== STORED DATA

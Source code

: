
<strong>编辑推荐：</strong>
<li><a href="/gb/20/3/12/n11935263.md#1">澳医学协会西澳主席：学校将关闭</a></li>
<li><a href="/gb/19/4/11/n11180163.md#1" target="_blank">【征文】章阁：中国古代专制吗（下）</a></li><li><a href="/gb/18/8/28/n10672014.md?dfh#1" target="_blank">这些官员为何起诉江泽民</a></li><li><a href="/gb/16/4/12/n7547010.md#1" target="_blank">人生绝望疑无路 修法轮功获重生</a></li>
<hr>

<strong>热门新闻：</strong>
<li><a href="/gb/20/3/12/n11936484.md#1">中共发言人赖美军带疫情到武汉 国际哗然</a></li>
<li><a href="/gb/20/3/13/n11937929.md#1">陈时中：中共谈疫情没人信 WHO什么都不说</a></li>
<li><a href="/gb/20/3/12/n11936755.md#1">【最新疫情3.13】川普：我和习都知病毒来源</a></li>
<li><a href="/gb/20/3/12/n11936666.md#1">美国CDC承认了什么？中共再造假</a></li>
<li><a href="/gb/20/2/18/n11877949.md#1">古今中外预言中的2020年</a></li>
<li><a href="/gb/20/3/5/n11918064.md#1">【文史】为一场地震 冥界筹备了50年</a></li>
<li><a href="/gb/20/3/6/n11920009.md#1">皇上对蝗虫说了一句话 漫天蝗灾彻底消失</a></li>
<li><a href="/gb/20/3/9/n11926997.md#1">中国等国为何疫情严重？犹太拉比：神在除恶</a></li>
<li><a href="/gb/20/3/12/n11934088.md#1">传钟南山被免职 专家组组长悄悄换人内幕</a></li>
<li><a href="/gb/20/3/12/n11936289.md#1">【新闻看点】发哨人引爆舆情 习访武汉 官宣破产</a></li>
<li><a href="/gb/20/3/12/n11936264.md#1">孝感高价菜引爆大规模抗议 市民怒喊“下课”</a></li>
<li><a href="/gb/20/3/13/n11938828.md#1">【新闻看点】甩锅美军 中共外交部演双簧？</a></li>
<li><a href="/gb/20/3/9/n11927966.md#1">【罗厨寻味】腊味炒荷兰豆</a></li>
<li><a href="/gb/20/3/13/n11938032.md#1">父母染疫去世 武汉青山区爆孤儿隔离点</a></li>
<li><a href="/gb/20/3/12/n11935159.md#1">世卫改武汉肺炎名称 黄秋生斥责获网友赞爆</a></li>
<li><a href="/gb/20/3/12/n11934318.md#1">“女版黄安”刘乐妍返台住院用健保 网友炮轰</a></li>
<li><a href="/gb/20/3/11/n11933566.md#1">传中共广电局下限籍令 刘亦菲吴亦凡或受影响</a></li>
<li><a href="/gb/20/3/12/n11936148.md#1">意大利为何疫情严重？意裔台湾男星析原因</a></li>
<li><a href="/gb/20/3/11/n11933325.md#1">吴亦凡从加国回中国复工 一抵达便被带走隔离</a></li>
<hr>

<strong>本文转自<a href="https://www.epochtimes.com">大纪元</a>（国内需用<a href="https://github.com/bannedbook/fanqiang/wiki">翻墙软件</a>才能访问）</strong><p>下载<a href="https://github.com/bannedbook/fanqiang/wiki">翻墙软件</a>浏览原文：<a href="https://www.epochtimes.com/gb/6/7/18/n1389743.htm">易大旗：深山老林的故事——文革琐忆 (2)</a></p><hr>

====
== STORED DATA

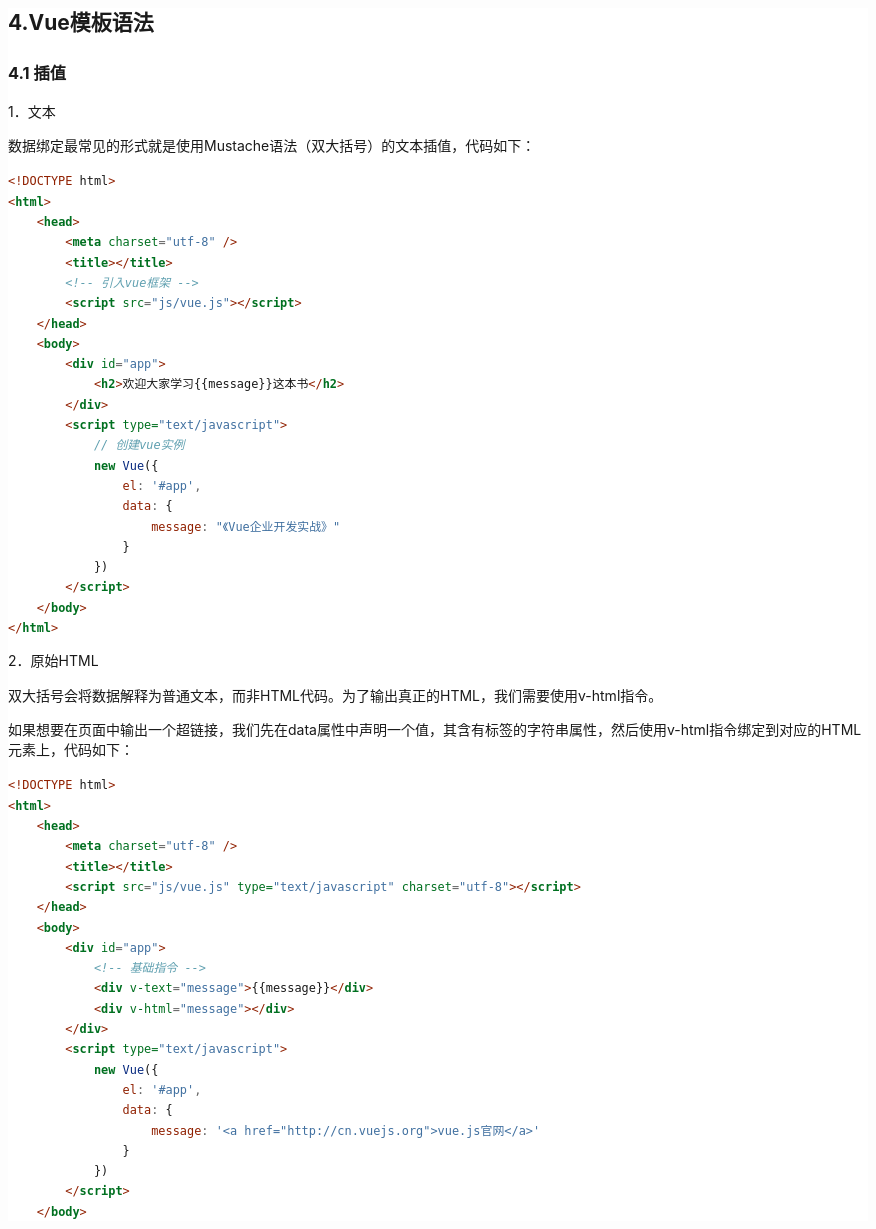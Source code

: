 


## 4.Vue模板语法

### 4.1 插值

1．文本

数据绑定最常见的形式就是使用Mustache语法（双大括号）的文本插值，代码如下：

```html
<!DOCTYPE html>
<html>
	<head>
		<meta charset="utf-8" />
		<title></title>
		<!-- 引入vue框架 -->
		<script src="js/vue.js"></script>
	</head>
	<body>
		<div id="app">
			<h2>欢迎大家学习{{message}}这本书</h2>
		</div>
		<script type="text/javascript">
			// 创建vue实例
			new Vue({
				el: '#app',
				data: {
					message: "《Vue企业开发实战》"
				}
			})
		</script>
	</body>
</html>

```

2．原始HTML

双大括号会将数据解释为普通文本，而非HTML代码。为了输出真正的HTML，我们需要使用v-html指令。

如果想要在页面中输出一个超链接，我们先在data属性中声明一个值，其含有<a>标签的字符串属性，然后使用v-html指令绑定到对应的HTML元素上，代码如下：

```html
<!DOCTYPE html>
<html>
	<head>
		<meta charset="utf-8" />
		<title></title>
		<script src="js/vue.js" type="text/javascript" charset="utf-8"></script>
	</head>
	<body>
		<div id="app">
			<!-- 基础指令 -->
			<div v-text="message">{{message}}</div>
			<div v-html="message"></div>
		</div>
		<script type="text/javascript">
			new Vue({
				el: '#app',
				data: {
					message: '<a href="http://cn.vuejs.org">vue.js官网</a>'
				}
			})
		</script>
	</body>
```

====
== STORED DATA

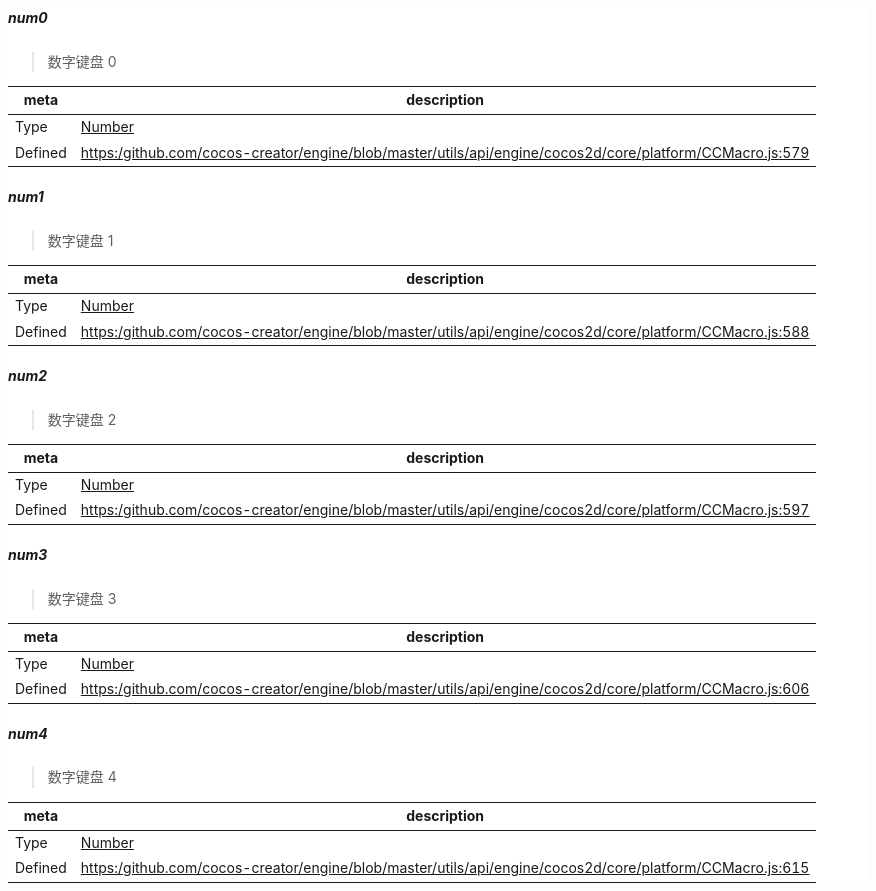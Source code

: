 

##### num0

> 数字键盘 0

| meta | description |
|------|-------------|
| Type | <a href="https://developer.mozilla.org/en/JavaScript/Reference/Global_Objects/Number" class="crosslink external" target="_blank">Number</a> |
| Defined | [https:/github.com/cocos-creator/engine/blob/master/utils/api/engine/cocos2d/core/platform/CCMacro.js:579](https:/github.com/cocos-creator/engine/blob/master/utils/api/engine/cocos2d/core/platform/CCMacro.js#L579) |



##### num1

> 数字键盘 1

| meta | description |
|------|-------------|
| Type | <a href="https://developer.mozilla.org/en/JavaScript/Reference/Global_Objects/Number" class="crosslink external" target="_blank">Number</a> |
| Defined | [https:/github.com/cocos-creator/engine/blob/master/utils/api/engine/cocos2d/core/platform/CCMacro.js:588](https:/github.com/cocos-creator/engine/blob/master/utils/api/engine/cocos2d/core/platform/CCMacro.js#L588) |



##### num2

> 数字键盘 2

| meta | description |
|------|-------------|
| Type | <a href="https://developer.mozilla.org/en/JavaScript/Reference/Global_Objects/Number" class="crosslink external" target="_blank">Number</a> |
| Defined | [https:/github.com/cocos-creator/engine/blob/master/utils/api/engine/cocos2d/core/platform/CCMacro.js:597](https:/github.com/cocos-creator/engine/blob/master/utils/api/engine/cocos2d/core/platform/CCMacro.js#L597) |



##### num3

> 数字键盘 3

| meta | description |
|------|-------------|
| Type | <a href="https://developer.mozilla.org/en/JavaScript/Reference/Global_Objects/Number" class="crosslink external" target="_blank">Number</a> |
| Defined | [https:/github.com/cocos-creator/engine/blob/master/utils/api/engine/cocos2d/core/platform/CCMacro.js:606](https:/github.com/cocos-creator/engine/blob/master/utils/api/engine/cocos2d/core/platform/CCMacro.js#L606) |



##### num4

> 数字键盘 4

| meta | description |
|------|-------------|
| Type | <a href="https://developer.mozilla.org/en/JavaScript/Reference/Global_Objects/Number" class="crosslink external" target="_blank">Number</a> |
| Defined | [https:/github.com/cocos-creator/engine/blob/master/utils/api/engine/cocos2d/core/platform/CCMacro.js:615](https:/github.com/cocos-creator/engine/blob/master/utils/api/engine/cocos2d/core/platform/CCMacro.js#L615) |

====

Tell how many lines in the material hold the word "strong". Reply with the number only.

#### ANSWER TO THIS TASK:
3